I'll try to clarify my goal with the OP.

I'm not so much interested in changing people's minds on the subject. If I do ever meet someone who believes it, I don't think I'd be confident enough to confront it anyway, and online discussions rarely change the mind of the person I'm conversing with. I'm more interested in the response they expect from people who haven't experienced it.

People who are convinced that the Mandela Effect is a real thing which they have experienced, tend to share these experiences among each other (partly out of fear of being mocked). Occasionally, someone shares it more publicly.

I want to know what they expect from 'the rest of us', so to speak.

Do they expect us to say "well, I guess Mandela really did die, but we all misremembered it"?

Do they expect us to believe that they're in the wrong reality, and they need to get back to their own?

Do they want us to hand over the conspirators who changed everything around them?


That's what I'm not clear on. How would they like us to react to it? What do they expect? (that's not a rhetorical question)

As I said, I could ask them directly, but I don't want to poke a hornet's nest just yet.
 
I'm okay on the Mandela thing, but I am one of those who held the incorrect belief that Jaws' pigtailed girlfriend had braces.

Dammit... I can see it in my mind.

Absolutely untrue of course. :p


And I agree.. I've called the effect "confabulation" all my life (or thereabouts), I guess "Mandela Effect" just sounds cooler to some. :rolleyes:
 
I'm okay on the Mandela thing, but I am one of those who held the incorrect belief that Jaws' pigtailed girlfriend had braces.

Dammit... I can see it in my mind.

Absolutely untrue of course. :p


And I agree.. I've called the effect "confabulation" all my life (or thereabouts), I guess "Mandela Effect" just sounds cooler to some. :rolleyes:

I think the reason for the distinction is that some people refuse to accept that it's confabulation.

They call it an effect because they think it's a real thing, and not simply misremembering things.
 
"Rebranding" already understood phenomena rarely doesn't have an ulterior motive.
 
Funny, I don't remember this thread being here this morning... I MUST HAVE SLIPPED INTO AN ALTERNATE UNIVERSE!!!

Seriously, I've found that some of my own memories don't line up with facts.
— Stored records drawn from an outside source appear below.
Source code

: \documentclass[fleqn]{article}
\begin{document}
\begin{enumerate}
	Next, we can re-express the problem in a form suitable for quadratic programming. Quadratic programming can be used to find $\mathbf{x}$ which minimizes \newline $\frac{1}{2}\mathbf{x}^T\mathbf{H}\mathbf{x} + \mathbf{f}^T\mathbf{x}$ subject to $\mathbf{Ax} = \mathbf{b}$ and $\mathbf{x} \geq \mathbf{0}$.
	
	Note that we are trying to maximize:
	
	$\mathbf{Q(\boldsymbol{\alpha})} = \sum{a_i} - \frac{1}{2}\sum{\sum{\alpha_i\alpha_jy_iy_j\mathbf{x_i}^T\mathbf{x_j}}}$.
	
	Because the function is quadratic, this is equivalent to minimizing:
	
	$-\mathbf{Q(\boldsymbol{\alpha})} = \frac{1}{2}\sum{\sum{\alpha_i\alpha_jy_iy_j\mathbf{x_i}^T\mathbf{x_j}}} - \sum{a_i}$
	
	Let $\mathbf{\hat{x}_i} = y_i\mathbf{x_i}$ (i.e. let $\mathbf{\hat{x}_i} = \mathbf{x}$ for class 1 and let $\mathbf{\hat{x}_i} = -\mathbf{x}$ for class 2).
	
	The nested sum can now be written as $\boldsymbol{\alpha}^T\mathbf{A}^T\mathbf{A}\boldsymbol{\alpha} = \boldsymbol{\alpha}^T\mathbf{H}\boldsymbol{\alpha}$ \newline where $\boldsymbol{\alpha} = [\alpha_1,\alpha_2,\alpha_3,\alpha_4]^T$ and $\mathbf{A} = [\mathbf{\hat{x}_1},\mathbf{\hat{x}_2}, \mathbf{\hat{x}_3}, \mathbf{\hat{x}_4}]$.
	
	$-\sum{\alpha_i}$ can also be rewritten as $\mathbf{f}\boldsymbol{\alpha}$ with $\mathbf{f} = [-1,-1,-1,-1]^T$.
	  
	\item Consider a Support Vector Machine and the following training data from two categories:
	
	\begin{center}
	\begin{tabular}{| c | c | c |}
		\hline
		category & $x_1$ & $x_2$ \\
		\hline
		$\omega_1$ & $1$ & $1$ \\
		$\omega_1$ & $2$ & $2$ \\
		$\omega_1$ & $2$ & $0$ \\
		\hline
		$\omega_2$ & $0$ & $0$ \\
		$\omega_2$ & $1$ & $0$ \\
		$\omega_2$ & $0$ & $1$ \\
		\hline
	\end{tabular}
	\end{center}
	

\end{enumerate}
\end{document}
For many years, I had a distinct memory of hearing a particular song in 1977 (I could even picture it in my mind, that I'd heard it in an apartment I lived in at that time), only to recently find that the song was recorded in 1984. I also was certain for awhile that a former acquaintance had died in 1987 (again, I could picture in my mind where I was when I heard the news); only recently did I find that the person had actually died in 1992.
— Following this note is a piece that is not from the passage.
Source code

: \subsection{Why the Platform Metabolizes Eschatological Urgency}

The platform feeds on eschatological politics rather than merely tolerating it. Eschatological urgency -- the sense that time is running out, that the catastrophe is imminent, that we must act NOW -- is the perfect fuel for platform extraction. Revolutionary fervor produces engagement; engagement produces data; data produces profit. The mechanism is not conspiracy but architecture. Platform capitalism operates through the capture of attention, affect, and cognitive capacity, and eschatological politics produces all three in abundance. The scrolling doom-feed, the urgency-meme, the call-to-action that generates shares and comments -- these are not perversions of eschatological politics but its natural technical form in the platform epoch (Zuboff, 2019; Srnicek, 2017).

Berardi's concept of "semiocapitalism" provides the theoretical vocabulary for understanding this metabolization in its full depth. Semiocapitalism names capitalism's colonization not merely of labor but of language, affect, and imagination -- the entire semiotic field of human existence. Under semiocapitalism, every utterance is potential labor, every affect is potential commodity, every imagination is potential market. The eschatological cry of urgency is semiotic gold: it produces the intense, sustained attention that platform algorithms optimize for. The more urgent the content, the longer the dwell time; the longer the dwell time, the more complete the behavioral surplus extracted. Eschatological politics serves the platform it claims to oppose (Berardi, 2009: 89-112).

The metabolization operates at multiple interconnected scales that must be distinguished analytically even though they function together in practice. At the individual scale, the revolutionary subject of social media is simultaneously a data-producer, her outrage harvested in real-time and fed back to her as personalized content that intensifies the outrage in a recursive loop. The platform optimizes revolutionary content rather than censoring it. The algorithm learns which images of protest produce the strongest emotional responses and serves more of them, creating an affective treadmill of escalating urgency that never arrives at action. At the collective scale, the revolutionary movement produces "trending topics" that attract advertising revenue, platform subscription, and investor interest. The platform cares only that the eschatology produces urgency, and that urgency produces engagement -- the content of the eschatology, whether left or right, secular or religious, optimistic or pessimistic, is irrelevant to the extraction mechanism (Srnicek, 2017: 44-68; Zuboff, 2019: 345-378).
It seems to me that the Mandela Effect is a form of solipsism; one is so uncertain that they can trust the reality around them, that they prefer an outlandish explanation over accepting that their memory is wrong. One prefers what one "knows" over the facts, somewhat like religious belief.
 
Many people of my generation were certain they remembered seeing the Biggs Darklighter scenes in the first act of Star Wars in theaters in 1977. People could describe them in vivid detail. Yet those scenes had been deleted from the film before it was ever printed and shipped to theaters.

What they were actually recalling, as it turned out, were still frames and a narrative description of the scene in the Random House Story of Star Wars book, which was hugely popular.

Confabulation. Conformation bias. Invented memories. It's a thing.
 
Until now, I didn't think there'd be people who actually think that things have really changed. I thought they had this idea that they came from a different timeline/reality, or something like that.

I was wrong. So, so wrong:

Reddit link

From the link.

Yes, my "specific memory" as you quoted it, could very well be wrong, thou my memory of it IS as real to me, as anything you "think" you remember as reality to you... Or... It could be, "close minded people" like you, don't have the ability to maintain memories of our previous timeline ...

I just don't know anymore.

I guess there really are people who think that they are right about their memory, that things have really changed, and that the rest of the world is wrong.

My brain hurts...
 
As Bram Kaandorp has just said, these people really do think that the "timeline" has changed, and yet somehow they have retained a memory of the way the world was before the change.

They are intrigued to find themselves in a science fictional Dickian altered reality for real, and since they are the only ones aware of the cosmic shift, they are perforce cast in the role of hero.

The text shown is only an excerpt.